>>

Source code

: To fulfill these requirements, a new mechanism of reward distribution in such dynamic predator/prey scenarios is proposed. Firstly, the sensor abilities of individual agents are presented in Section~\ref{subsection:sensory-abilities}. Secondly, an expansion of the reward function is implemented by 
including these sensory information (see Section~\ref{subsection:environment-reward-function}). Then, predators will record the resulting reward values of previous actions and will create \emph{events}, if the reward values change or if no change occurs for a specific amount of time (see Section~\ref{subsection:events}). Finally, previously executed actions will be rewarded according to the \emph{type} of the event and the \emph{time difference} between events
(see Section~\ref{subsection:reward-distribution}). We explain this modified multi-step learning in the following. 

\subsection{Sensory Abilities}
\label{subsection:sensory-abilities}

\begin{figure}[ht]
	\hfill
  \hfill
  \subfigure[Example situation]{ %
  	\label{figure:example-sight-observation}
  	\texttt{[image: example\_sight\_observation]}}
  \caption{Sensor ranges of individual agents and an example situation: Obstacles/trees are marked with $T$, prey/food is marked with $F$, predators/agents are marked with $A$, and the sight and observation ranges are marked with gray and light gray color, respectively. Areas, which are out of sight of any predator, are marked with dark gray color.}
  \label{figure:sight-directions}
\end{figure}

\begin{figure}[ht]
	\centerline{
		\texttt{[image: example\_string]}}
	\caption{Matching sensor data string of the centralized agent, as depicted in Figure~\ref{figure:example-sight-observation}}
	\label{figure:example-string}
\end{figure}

<<

When a line in the material contains the string "texttt", copy that line.

Answer to this problem:
  	\texttt{[image: example\_sight\_observation]}}
		\texttt{[image: example\_string]}}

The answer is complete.